Le Québec est actuellement dirigé par un gouvernement caquiste dont le premier ministre, François Legault, est un homme d’affaires avec une vision de la gouvernance des services publics qui ressemble beaucoup à celle qui prévaut dans les milieux privés. Il gouverne donc en ayant en tête les trois « E » : efficacité, efficience et économie.

Mais cette vision néolibérale n’est pas nouvelle. À la fin des années 1970, c’est Margaret Thatcher qui a instauré la réforme de l’administration publique britannique. Plusieurs autres pays ont, par la suite, pris la balle au bond. Et c’est ainsi, notamment, que la sous-traitance s’est immiscée dans le milieu scolaire. Sous le prétexte de générer d’importantes économies, des commissions scolaires ont donné en contrats des parties de gestion, telles les cafétérias des écoles secondaires, ou encore la conciergerie. Pensons également au projet Lab-École, auquel le gouvernement précédent a donné le mandat de « penser l’école de demain ».

Coïncidence, la semaine dernière, nous apprenions que Québec rapatrie des pouvoirs qui appartenaient, entre autres, aux commissions scolaires, comme la construction et l’agrandissement d’écoles. Dans une missive envoyée aux commissions scolaires cet été, on apprend qu’à l’avenir, le ministère de l’Éducation prendra sous son aile plusieurs tâches. Lesquelles ? Pour les donner à qui ?
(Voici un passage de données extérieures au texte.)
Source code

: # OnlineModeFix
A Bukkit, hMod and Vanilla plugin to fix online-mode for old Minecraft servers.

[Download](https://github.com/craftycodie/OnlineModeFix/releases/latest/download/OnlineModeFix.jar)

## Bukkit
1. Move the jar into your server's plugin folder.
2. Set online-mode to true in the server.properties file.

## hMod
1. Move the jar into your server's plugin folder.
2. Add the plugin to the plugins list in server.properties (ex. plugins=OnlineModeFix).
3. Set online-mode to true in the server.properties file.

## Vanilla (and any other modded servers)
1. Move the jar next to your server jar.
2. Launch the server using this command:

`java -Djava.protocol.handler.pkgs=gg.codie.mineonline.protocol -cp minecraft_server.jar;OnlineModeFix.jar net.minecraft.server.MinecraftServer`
La transformation des commissions scolaires, qui semble déjà bien commencée, permettra-t-elle au gouvernement de rapatrier et de sous-contracter des services tels que l’informatique, le transport, la gestion de la paie et la conciergerie à des entreprises privées ?

Le Plan d’action numérique en éducation est un chantier qui attirera les entreprises commerciales éducatives. La saga des tableaux blancs en est un « bon » exemple.
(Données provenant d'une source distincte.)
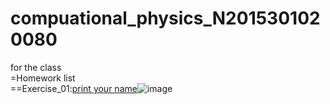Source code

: # compuational_physics_N2015301020080
for the class  
=Homework list  
==Exercise_01:[print your name](temp.py)![image](http://r.photo.store.qq.com/psb?/V110BC9d4S6tFE/lfo4SyJL4ubnfoZhroLJKXVW3VaB9TWZxKUxLQYt45o!/r/dPIAAAAAAAAA)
Déjà, dans le secteur de la formation professionnelle et de la formation aux adultes, les budgets sont tellement minimaux que des petits centres se tournent vers des organismes tels que les carrefours jeunesse-emploi. Les services aux élèves sont minimes voire inexistants. À force d’affamer ces secteurs, les commissions scolaires et les centres doivent maintenant se tourner vers l’expertise extérieure.

Pour la formation aux adultes, des commissions scolaires ont signé des contrats avec des groupes communautaires pour leurs cours d’alphabétisation. La plateforme ChallengeU en est un autre exemple : des services d’enseignement à distance sont donnés par des firmes externes à moindre coût pour les commissions scolaires. Les enseignants deviennent des travailleurs autonomes sans avantages et dont le salaire est beaucoup moins élevé. Oui, oui, au Québec ! Pourquoi parler de sous-traitance aujourd’hui ? Parce que les effets de la guerre commerciale que se livrent les États-Unis et la Chine commencent à se faire sentir et le spectre d’une récession pointe à l’horizon.

Et les périodes de stress budgétaire réactivent fortement ce penchant à concevoir la gestion des services publics comme on le ferait au privé. Il est alors plus facile pour un gouvernement d’imposer la sous-traitance dans les milieux de l’éducation ou de la santé.

Le gouvernement actuel pourrait-il être tenté d’agir ainsi ? Sera-t-il tenté de brandir la menace d’une récession éventuelle pour reléguer des pans de l’éducation au privé ? L’avenir le dira. Une chose est certaine : pour faire reculer un gouvernement, il devient important que la population se rallie, comme l’a fait le mouvement « Je protège mon école publique ». Dans cet ordre d’idées, il sera impératif d’être présents et actifs lors de la prochaine négo.